What is the most likely diagnosis for a 67-year-old man with nephrotic syndrome, characterized by hypoalbuminemia (low albumin), hypercholesterolemia (high total cholesterol), impaired renal function (elevated creatinine), and kidney biopsy showing mesangial expansion with Congo red-positive deposits, in the context of well-controlled type 2 diabetes mellitus (DM) managed with metformin (a biguanide oral hypoglycemic agent)?

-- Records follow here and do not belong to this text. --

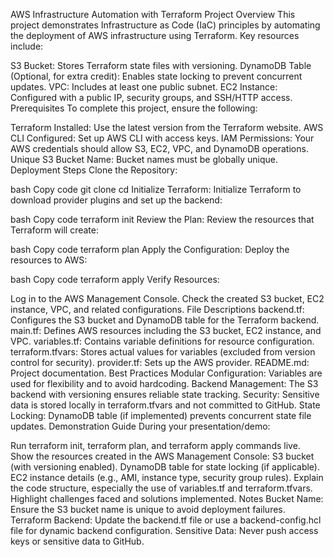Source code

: AWS Infrastructure Automation with Terraform
Project Overview
This project demonstrates Infrastructure as Code (IaC) principles by automating the deployment of AWS infrastructure using Terraform. Key resources include:

S3 Bucket: Stores Terraform state files with versioning.
DynamoDB Table (Optional, for extra credit): Enables state locking to prevent concurrent updates.
VPC: Includes at least one public subnet.
EC2 Instance: Configured with a public IP, security groups, and SSH/HTTP access.
Prerequisites
To complete this project, ensure the following:

Terraform Installed: Use the latest version from the Terraform website.
AWS CLI Configured: Set up AWS CLI with access keys.
IAM Permissions: Your AWS credentials should allow S3, EC2, VPC, and DynamoDB operations.
Unique S3 Bucket Name: Bucket names must be globally unique.
Deployment Steps
Clone the Repository:

bash
Copy code
git clone <repository-url>
cd <repository-directory>
Initialize Terraform: Initialize Terraform to download provider plugins and set up the backend:

bash
Copy code
terraform init
Review the Plan: Review the resources that Terraform will create:

bash
Copy code
terraform plan
Apply the Configuration: Deploy the resources to AWS:

bash
Copy code
terraform apply
Verify Resources:

Log in to the AWS Management Console.
Check the created S3 bucket, EC2 instance, VPC, and related configurations.
File Descriptions
backend.tf: Configures the S3 bucket and DynamoDB table for the Terraform backend.
main.tf: Defines AWS resources including the S3 bucket, EC2 instance, and VPC.
variables.tf: Contains variable definitions for resource configuration.
terraform.tfvars: Stores actual values for variables (excluded from version control for security).
provider.tf: Sets up the AWS provider.
README.md: Project documentation.
Best Practices
Modular Configuration: Variables are used for flexibility and to avoid hardcoding.
Backend Management: The S3 backend with versioning ensures reliable state tracking.
Security: Sensitive data is stored locally in terraform.tfvars and not committed to GitHub.
State Locking: DynamoDB table (if implemented) prevents concurrent state file updates.
Demonstration Guide
During your presentation/demo:

Run terraform init, terraform plan, and terraform apply commands live.
Show the resources created in the AWS Management Console:
S3 bucket (with versioning enabled).
DynamoDB table for state locking (if applicable).
EC2 instance details (e.g., AMI, instance type, security group rules).
Explain the code structure, especially the use of variables.tf and terraform.tfvars.
Highlight challenges faced and solutions implemented.
Notes
Bucket Name: Ensure the S3 bucket name is unique to avoid deployment failures.
Terraform Backend: Update the backend.tf file or use a backend-config.hcl file for dynamic backend configuration.
Sensitive Data: Never push access keys or sensitive data to GitHub.
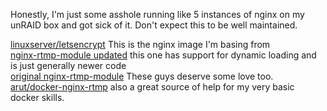 Honestly, I'm just some asshole running like 5 instances of nginx on my unRAID box and got sick of it.
Don't expect this to be well maintained.

[linuxserver/letsencrypt](https://github.com/linuxserver/docker-letsencrypt) This is the nginx image I'm basing from  
[nginx-rtmp-module updated](https://github.com/sergey-dryabzhinsky/nginx-rtmp-module) this one has support for dynamic loading and is just generally newer code  
[original nginx-rtmp-module](https://github.com/arut/nginx-rtmp-module) These guys deserve some love too.  
[arut/docker-nginx-rtmp](https://github.com/alfg/docker-nginx-rtmp) also a great source of help for my very basic docker skills.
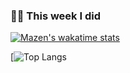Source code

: ### 🧑‍🔬 This week I did

[![Mazen's wakatime stats](https://github-readme-stats.vercel.app/api/wakatime?username=MazenBinMurad&theme=github_dark&hide_border=true)](https://wakatime.com/@MazenBinMurad)


[![Top Langs](https://github-readme-stats.vercel.app/api/top-langs/?username=MazenBinMurad&theme=tokyonight)
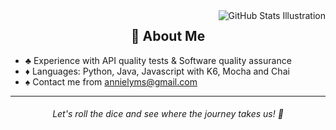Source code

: <img align='right' src="https://github-readme-stats.vercel.app/api?username=annielymariah&show_icons=true&theme=radical&bg_color=000000&text_color=ffffff&title_color=e13233&icon_color=543e63&border_color=1c1c24" alt="GitHub Stats Illustration">

<h2 align="center">
  <strong>🎩 About Me</strong>
</h2>

- ♣️ Experience with API quality tests & Software quality assurance
- ♦️ Languages: Python, Java, Javascript with K6, Mocha and Chai
- ♠️ Contact me from annielyms@gmail.com
<hr>

<h6 align="center">
Let's roll the dice and see where the journey takes us! 🎲
</h6>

Differential Diagnosis for Nephrotic Syndrome in a 67-Year-Old Man

Single Most Likely Diagnosis

• D. Renal AL amyloidosis: The kidney biopsy showing expansion of the mesangial areas by deposits of homogenous, pale eosinophilic material that are positive with Congo red staining and demonstrate apple-green birefringence when viewed under polarized light is characteristic of amyloidosis. The presence of nephrotic syndrome with significant proteinuria (12,000 mg/24 h) and the specific biopsy findings point towards renal AL amyloidosis as the most likely diagnosis.

Other Likely Diagnoses

• A. Diabetic kidney disease: Although the patient has a 7-year history of well-controlled type 2 diabetes mellitus, the absence of retinopathy, neuropathy, or clinically evident vascular disease, along with the specific kidney biopsy findings, makes diabetic kidney disease less likely. However, the recent increase in creatinine levels could suggest some degree of diabetic kidney involvement.
• C. Membranous nephropathy: This is a common cause of nephrotic syndrome in adults, but the biopsy findings described do not support this diagnosis. Membranous nephropathy typically shows thickening of the glomerular basement membrane with subepithelial deposits.

Do Not Miss Diagnoses

• B. IgA nephropathy: Although less likely given the biopsy findings, IgA nephropathy can sometimes present with nephrotic syndrome. It is crucial to consider this diagnosis due to its potential for rapid progression and the importance of early treatment. However, the specific findings of Congo red positivity and apple-green birefringence under polarized light are not characteristic of IgA nephropathy.

Rare Diagnoses

• Fibrillary glomerulonephritis: This rare condition could present with nephrotic syndrome and has distinctive fibrillary deposits on electron microscopy. However, the biopsy findings described are more consistent with amyloidosis.
• Light-chain deposition disease: This condition involves the deposition of light chains in the kidney and can cause nephrotic syndrome. While it is a consideration in patients with monoclonal gammopathies, the specific biopsy findings and the absence of other suggestive features make it less likely in this case.